“Não podemos por o gênio de volta na lâmpada”: uma conversa com Chiké Frankie Edozien

No episódio de hoje, tenho o prazer de conversar com Chiké Frankie Edozien. Frankie é o Diretor da Universidade de Nova York em Acra. Ele é jornalista, e tem escrito sobre questões governamentais, de saúde, e culturais para vários veículos de imprensa. É o autor de ‘Lives of Great Men’, publicado em 2017 e recebeu o Prêmio Literário Lambda. O livro explora as vidas de homens e mulheres queer no continente africano e na diáspora. 


Vamos começar falando sobre o livro. Por que você decidiu escrever o livro naquela altura?

Inicialmente, o que eu queria fazer era recolher histórias sobre pessoas que eram como eu. E o motivo pelo qual eu comecei o projeto foi muito simples. No início da década de 2010, eu estava morando em Gana durante o verão. Todos os dias havia qualquer coisa de muito pejorativo sobre as pessoas LGBTQ na primeira página dos jornais. Como jornalista, eu via que aquilo era sempre muito unilateral. Fiquei perplexo, e me perguntava porquê aquelas histórias anti-LGBTQ estavam sendo publicadas naquela época. Obviamente, estas coisas não acontecem no vácuo, então tive que olhar para o que estava acontecendo ao nosso redor e que deflagrava aquela situação. Isso estava acontecendo em simultâneo com as repercussões da legislação homofóbica conhecida como “kill the gays bill”, no Uganda. Então o que uma pessoa via, ou pelo menos o que notei nesses países, incluindo a Nigéria, onde eu passo muito tempo e de onde eu venho, é que havia uma forte repercussão sobre o que se estava a passar no Uganda. Mas o que realmente me impulsionou foi que o ex-presidente nigeriano, Goodluck Jonathan, assinou um dos mais draconianos projetos de lei anti-LGBTQ no continente, e o fez na véspera de sua reeleição, que ele acabou perdendo.

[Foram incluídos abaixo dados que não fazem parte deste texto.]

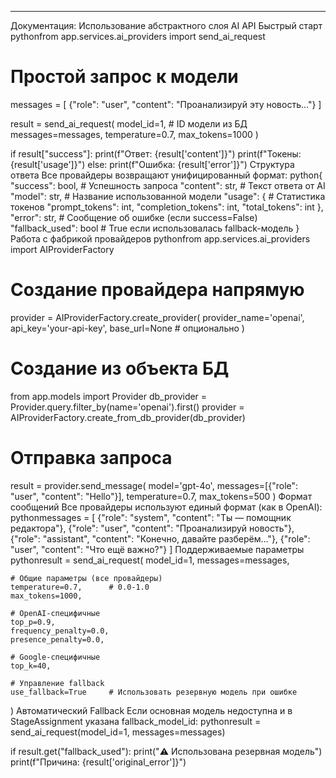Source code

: 


_____
Документация: Использование абстрактного слоя AI API
Быстрый старт
pythonfrom app.services.ai_providers import send_ai_request

# Простой запрос к модели
messages = [
    {"role": "user", "content": "Проанализируй эту новость..."}
]

result = send_ai_request(
    model_id=1,  # ID модели из БД
    messages=messages,
    temperature=0.7,
    max_tokens=1000
)

if result["success"]:
    print(f"Ответ: {result['content']}")
    print(f"Токены: {result['usage']}")
else:
    print(f"Ошибка: {result['error']}")
Структура ответа
Все провайдеры возвращают унифицированный формат:
python{
    "success": bool,           # Успешность запроса
    "content": str,            # Текст ответа от AI
    "model": str,              # Название использованной модели
    "usage": {                 # Статистика токенов
        "prompt_tokens": int,
        "completion_tokens": int,
        "total_tokens": int
    },
    "error": str,              # Сообщение об ошибке (если success=False)
    "fallback_used": bool      # True если использовалась fallback-модель
}
Работа с фабрикой провайдеров
pythonfrom app.services.ai_providers import AIProviderFactory

# Создание провайдера напрямую
provider = AIProviderFactory.create_provider(
    provider_name='openai',
    api_key='your-api-key',
    base_url=None  # опционально
)

# Создание из объекта БД
from app.models import Provider
db_provider = Provider.query.filter_by(name='openai').first()
provider = AIProviderFactory.create_from_db_provider(db_provider)

# Отправка запроса
result = provider.send_message(
    model='gpt-4o',
    messages=[{"role": "user", "content": "Hello"}],
    temperature=0.7,
    max_tokens=500
)
Формат сообщений
Все провайдеры используют единый формат (как в OpenAI):
pythonmessages = [
    {"role": "system", "content": "Ты — помощник редактора"},
    {"role": "user", "content": "Проанализируй новость"},
    {"role": "assistant", "content": "Конечно, давайте разберём..."},
    {"role": "user", "content": "Что ещё важно?"}
]
Поддерживаемые параметры
pythonresult = send_ai_request(
    model_id=1,
    messages=messages,
    
    # Общие параметры (все провайдеры)
    temperature=0.7,      # 0.0-1.0
    max_tokens=1000,
    
    # OpenAI-специфичные
    top_p=0.9,
    frequency_penalty=0.0,
    presence_penalty=0.0,
    
    # Google-специфичные
    top_k=40,
    
    # Управление fallback
    use_fallback=True     # Использовать резервную модель при ошибке
)
Автоматический Fallback
Если основная модель недоступна и в StageAssignment указана fallback_model_id:
pythonresult = send_ai_request(model_id=1, messages=messages)

if result.get("fallback_used"):
    print("⚠️ Использована резервная модель")
    print(f"Причина: {result['original_error']}")
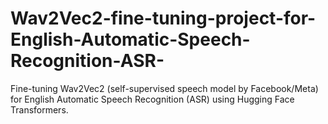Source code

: # Wav2Vec2-fine-tuning-project-for-English-Automatic-Speech-Recognition-ASR-
Fine-tuning Wav2Vec2 (self-supervised speech model by Facebook/Meta) for English Automatic Speech Recognition (ASR) using Hugging Face Transformers.
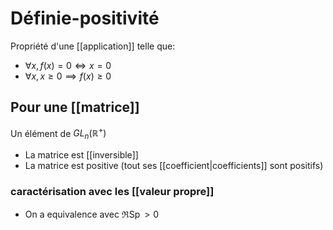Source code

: # Définie-positivité
Propriété d'une [[application]] telle que:

- $\forall x, f(x) = 0 \iff x = 0$
- $\forall x, x \ge 0 \implies f(x) \ge 0$

## Pour une [[matrice]]
Un élément de $GL_n(\mathbb{R}^+)$
- La matrice est [[inversible]]
- La matrice est positive (tout ses [[coefficient|coefficients]] sont positifs)

### caractérisation avec les [[valeur propre]]

- On a equivalence avec $\Re \operatorname{Sp} > 0$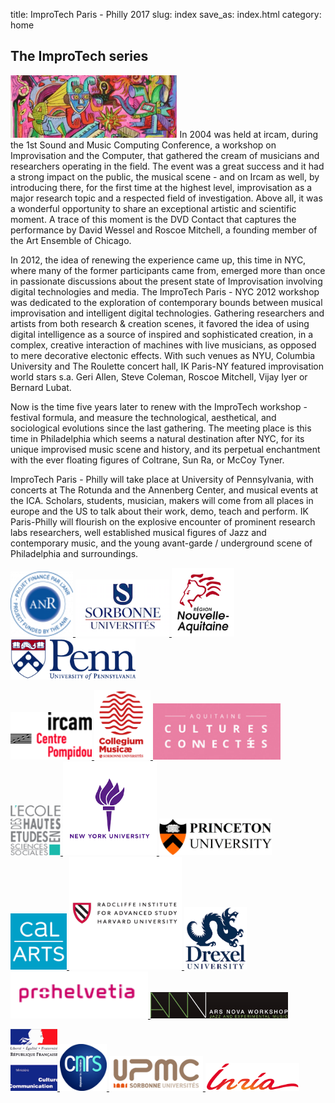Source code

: title: ImproTech Paris - Philly 2017
slug: index
save_as: index.html
category: home

## The ImproTech series
<img src="images/IKGraphicID.png" height="100"> In 2004 was held at ircam, during the 1st Sound and Music Computing Conference, a workshop on Improvisation and the Computer, that gathered the cream of musicians and researchers operating in the field. The event was a great success and it had a strong impact on the public, the musical scene - and on Ircam as well, by introducing there, for the first time at the highest level, improvisation as a major research topic and a respected field of investigation. Above all, it was a wonderful opportunity to share an exceptional artistic and scientific moment. A trace of this moment is the DVD Contact that captures the performance by David Wessel and Roscoe Mitchell, a founding member of the Art Ensemble of Chicago.

In 2012, the idea of renewing the experience came up, this time in NYC, where many of the former participants came from, emerged more than once in passionate discussions about the present state of Improvisation involving digital technologies and media. The ImproTech Paris - NYC 2012 workshop was dedicated to the exploration of contemporary bounds between musical improvisation and intelligent digital technologies. Gathering researchers and artists from both research & creation scenes, it favored the idea of using digital intelligence as a source of inspired and sophisticated creation, in a complex, creative interaction of machines with live musicians, as opposed to mere decorative electonic effects. With such venues as NYU, Columbia University and The Roulette concert hall, IK Paris-NY featured improvisation world stars s.a. Geri Allen, Steve Coleman, Roscoe Mitchell, Vijay Iyer or Bernard Lubat.

Now is the time five years later to renew with the ImproTech workshop - festival formula, and measure the technological, aesthetical, and sociological evolutions since the last gathering. The meeting place is this time in Philadelphia which seems a natural destination after NYC, for its unique improvised music scene and history, and its perpetual enchantment with the ever floating figures of Coltrane, Sun Ra, or McCoy Tyner.

ImproTech Paris - Philly will take place at University of Pennsylvania, with concerts at The Rotunda and the Annenberg Center, and musical events at the ICA. Scholars, students, musician, makers will come from all places in europe and the US to talk about their work, demo, teach and perform. IK Paris-Philly will flourish on the explosive encounter of prominent research labs researchers, well established musical figures of Jazz and contemporary music, and the young avant-garde / underground scene of Philadelphia and surroundings.

<a target="_blank" href="https://www.w3schools.com"> <img  src="images/ANR.png" width="100"> </a>
<a target="_blank" href="https://www.w3schools.com"> <img  src="images/sorbonne.png" width="150"> </a>
<a target="_blank" href="https://www.w3schools.com"> <img  src="images/Aquitaine.png" width="100"> </a>
<a target="_blank" href="https://www.w3schools.com"> <img  src="images/penn_fulllogo.gif" width="200"> </a>

<a target="_blank" href="https://www.w3schools.com"> <img  src="images/ircam.gif" width="130"> </a>
<a target="_blank" href="https://www.w3schools.com"> <img  src="images/collegium-logo.png" width="90"> </a>
<a target="_blank" href="https://www.w3schools.com"> <img  src="images/CultCon.jpg" height="90"> </a>
<a target="_blank" href="https://www.w3schools.com"> <img  src="images/logo-ehess.gif" width="80"> </a>
<a target="_blank" href="https://www.w3schools.com"> <img  src="images/NYU.png" width="150"> </a>
<a target="_blank" href="https://www.w3schools.com"> <img  src="images/princetonlogo.png" width="180"> </a>
<a target="_blank" href="https://www.w3schools.com"> <img  src="images/Calarts.png" width="90"> </a>
<a target="_blank" href="https://www.w3schools.com"> <img  src="images/harvardlogo.png" height="180"> </a>
<a target="_blank" href="https://www.w3schools.com"> <img  src="images/drexel.png" width="100"> </a>
<a target="_blank" href="https://www.w3schools.com"> <img  src="images/prohelvetia.png" width="220"> </a>
<a target="_blank" href="https://www.w3schools.com"> <img  src="images/arsnovalogo.png" width="220"> </a>

<a target="_blank" href="https://www.w3schools.com"> <img  src="images/mcc.png" width="75"> </a>
<a target="_blank" href="https://www.w3schools.com"> <img  src="images/cnrsfr-grand.jpg" width="75"> </a>
<a target="_blank" href="https://www.w3schools.com"> <img  src="images/upmc.gif" width="150"> </a>
<a target="_blank" href="https://www.w3schools.com"> <img  src="images/inria.png" width="150"> </a>





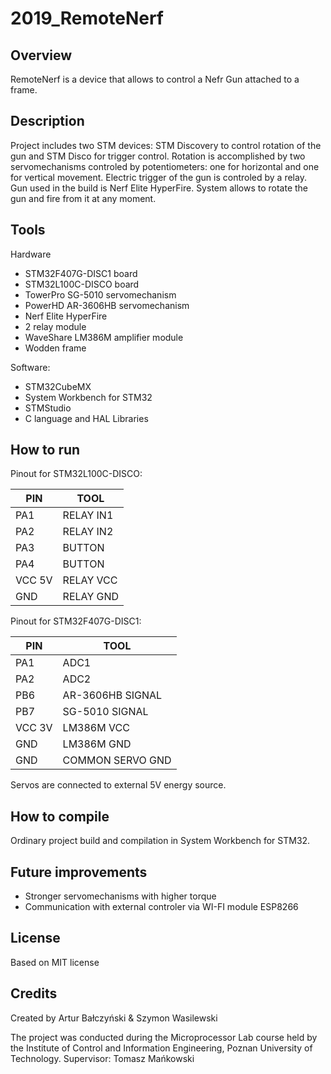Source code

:# 2019_RemoteNerf

## Overview
RemoteNerf is a device that allows to control a Nefr Gun attached to a frame.

## Description
Project includes two STM devices: STM Discovery to control rotation of the gun and STM Disco for trigger control. Rotation is accomplished by two servomechanisms controled by potentiometers: one for horizontal and one for vertical movement. Electric trigger of the gun is controled by a relay. Gun used in the build is Nerf Elite HyperFire. System allows to rotate the gun and fire from it at any moment.

## Tools
Hardware
* STM32F407G-DISC1 board
* STM32L100C-DISCO board
* TowerPro SG-5010 servomechanism
* PowerHD AR-3606HB servomechanism
* Nerf Elite HyperFire
* 2 relay module
* WaveShare LM386M amplifier module
* Wodden frame

Software: 
* STM32CubeMX
* System Workbench for STM32
* STMStudio
* C language and HAL Libraries 

## How to run
Pinout for STM32L100C-DISCO:

| PIN  | TOOL |
| ------------- | ------------- |
| PA1 | RELAY IN1 |
| PA2 | RELAY IN2 |
| PA3 | BUTTON |
| PA4 | BUTTON |
| VCC 5V | RELAY VCC |
| GND | RELAY GND |

Pinout for STM32F407G-DISC1:

| PIN  | TOOL |
| ------------- | ------------- |
| PA1 | ADC1 |
| PA2 | ADC2 |
| PB6 | AR-3606HB SIGNAL |
| PB7 | SG-5010 SIGNAL |
| VCC 3V | LM386M VCC |
| GND | LM386M GND |
| GND | COMMON SERVO GND |

Servos are connected to external 5V energy source.  

## How to compile 
Ordinary project build and compilation in System Workbench for STM32. 

## Future improvements 
* Stronger servomechanisms with higher torque
* Communication with external controler via WI-FI module ESP8266

## License
Based on MIT license

## Credits
Created by Artur Bałczyński & Szymon Wasilewski 

The project was conducted during the Microprocessor Lab course held by the Institute of Control and Information Engineering, Poznan University of Technology. Supervisor: Tomasz Mańkowski
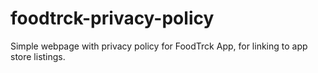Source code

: # foodtrck-privacy-policy
Simple webpage with privacy policy for FoodTrck App, for linking to app store listings.
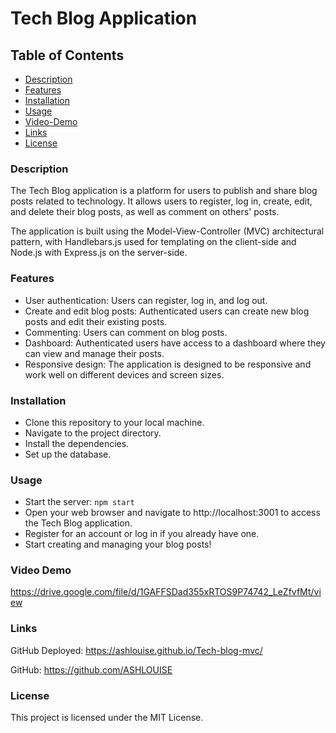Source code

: # Tech Blog Application

## Table of Contents
- [Description](#description)
- [Features](#features)
- [Installation](#installation)
- [Usage](#usage)
- [Video-Demo](#video-demo)
- [Links](#links)
- [License](#license)


### Description
The Tech Blog application is a platform for users to publish and share blog posts related to technology. It allows users to register, log in, create, edit, and delete their blog posts, as well as comment on others' posts.

The application is built using the Model-View-Controller (MVC) architectural pattern, with Handlebars.js used for templating on the client-side and Node.js with Express.js on the server-side.


### Features
- User authentication: Users can register, log in, and log out.
- Create and edit blog posts: Authenticated users can create new blog posts and edit their existing posts.
- Commenting: Users can comment on blog posts.
- Dashboard: Authenticated users have access to a dashboard where they can view and manage their posts.
- Responsive design: The application is designed to be responsive and work well on different devices and screen sizes.


### Installation
- Clone this repository to your local machine.
- Navigate to the project directory.
- Install the dependencies.
- Set up the database.


### Usage
- Start the server: `npm start`
- Open your web browser and navigate to http://localhost:3001 to access the Tech Blog application.
- Register for an account or log in if you already have one.
- Start creating and managing your blog posts!


### Video Demo
https://drive.google.com/file/d/1GAFFSDad355xRTOS9P74742_LeZfvfMt/view


### Links
GitHub Deployed: https://ashlouise.github.io/Tech-blog-mvc/

GitHub: https://github.com/ASHLOUISE

### License
This project is licensed under the MIT License.

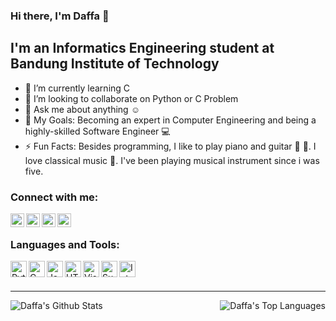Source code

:### Hi there, I'm Daffa 👋

<!--
**slarkdarr/slarkdarr** is a ✨ _special_ ✨ repository because its `README.md` (this file) appears on your GitHub profile. -->
## I'm an Informatics Engineering student at Bandung Institute of Technology

- 🌱 I’m currently learning C
- 👯 I’m looking to collaborate on Python or C Problem
- 💬 Ask me about anything :relaxed:
- 🥅 My Goals: Becoming an expert in Computer Engineering and being a highly-skilled Software Engineer :computer:
- ⚡ Fun Facts: Besides programming, I like to play piano and guitar :musical_keyboard: :guitar:. I love classical music :musical_score:. I've been playing musical instrument since i was five.

### Connect with me:

[<img align="left" alt="Daffa | LINE" width="22px" src="https://cdn.jsdelivr.net/npm/simple-icons@3.12.0/icons/line.svg"  />][line]
[<img align="left" alt="Daffa | Instagram" width="22px" src="https://cdn.jsdelivr.net/npm/simple-icons@3.12.0/icons/instagram.svg"  />][instagram]
[<img align="left" alt="Daffa | LinkedIn" width="22px" src="https://cdn.jsdelivr.net/npm/simple-icons@v3/icons/linkedin.svg"  />][linkedin]
[<img align="left" alt="Daffa | Steam" width="22px" src="https://cdn.jsdelivr.net/npm/simple-icons@3.12.0/icons/steam.svg"  />][steam]

<br />

### Languages and Tools:

<img align="left" alt="Python" width="26px" src="https://cdn.jsdelivr.net/npm/simple-icons@3.12.0/icons/python.svg"  />
<img align="left" alt="C" width="26px" src="https://cdn.jsdelivr.net/npm/simple-icons@3.12.0/icons/c.svg"  />
<img align="left" alt="Java" width="26px" src="https://cdn.jsdelivr.net/npm/simple-icons@3.12.0/icons/java.svg"  />
<img align="left" alt="HTML5" width="26px" src="https://cdn.jsdelivr.net/npm/simple-icons@3.12.0/icons/html5.svg"  />
<img align="left" alt="Visual Studio Code" width="26px" src="https://cdn.jsdelivr.net/npm/simple-icons@3.12.0/icons/visualstudiocode.svg"  />
<img align="left" alt="Sublime Text" width="26px" src="https://cdn.jsdelivr.net/npm/simple-icons@3.12.0/icons/sublimetext.svg"  />
<img align="left" alt="Intellij IDEA" width="26px" src="https://cdn.jsdelivr.net/npm/simple-icons@3.12.0/icons/intellijidea.svg"  />

<br />
<br />

---

<img align="left" alt="Daffa's Github Stats" src="https://github-readme-stats.vercel.app/api?username=slarkdarr&show_icons=true&theme=radical"  />
<img align="right" alt="Daffa's Top Languages" src="https://github-readme-stats.vercel.app/api/top-langs/?username=slarkdarr&theme=radical"  />

[linkedin]: https://www.linkedin.com/in/daffa-ananda
[line]: https://line.me/ti/p/~daffa_ananda
[instagram]: https://instagram.com/daffaananda._
[steam]: https://steamcommunity.com/id/todar21
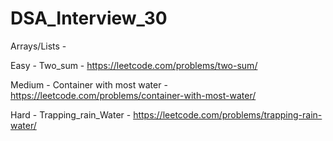 # DSA_Interview_30

Arrays/Lists -

Easy - Two_sum - https://leetcode.com/problems/two-sum/

Medium - Container with most water - https://leetcode.com/problems/container-with-most-water/

Hard - Trapping_rain_Water - https://leetcode.com/problems/trapping-rain-water/

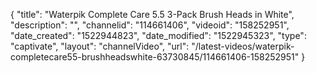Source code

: {
    "title": "Waterpik Complete Care 5.5 3-Pack Brush Heads in White",
    "description": "",
    "channelid": "114661406",
    "videoid": "158252951",
    "date_created": "1522944823",
    "date_modified": "1522945323",
    "type": "captivate",
    "layout": "channelVideo",
    "url": "\/latest-videos\/waterpik-completecare55-brushheadswhite-63730845\/114661406-158252951"
}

É claro, este caso ganhou visibilidade global, e todos os média internacionais estavam a escrever sobre ele. Mas, como jornalista, uma das coisas que me impressionava nessas narrativas era a escassez de vozes das pessoas diretamente afetadas. Claro, havia um ou dois ativistas que falavam com os jornalistas, mas as pessoas comuns, as pessoas do dia-a-dia, que são LGBTQ ou que estão a questionar a sua sexualidade, e que agora corriam o risco de serem criminalizadas apenas por existirem, essas vozes estavam ausentes. Então eu comecei a pensar que se essas pessoas não conseguiam encontrar ninguém para conversar, e se este seria o registo das nossas vidas naquele momento histórico, eu precisaria fazer um mergulho profundo nessas vidas, nessas histórias. À medida que o projeto foi avançando, ficou claro para mim que a melhor coisa que eu podia fazer era escrever um livro.

E porque decidiu escrever uma memória, e não um livro jornalístico, ou outras formas de não-ficção?

Quando estava a completar a primeira versão do texto, o meu agente literário disse: ‘isso é interessante, mas talvez você queira falar um pouco mais sobre você, se concentrar na sua própria jornada, nas suas próprias memórias’. E eu também pedi conselhos a um amigo meu sobre como publicar livros, e ele me disse: ‘tens de matar o jornalista em ti para este projeto. Escreva a sua própria história, e depois vamos ver o que acontece.’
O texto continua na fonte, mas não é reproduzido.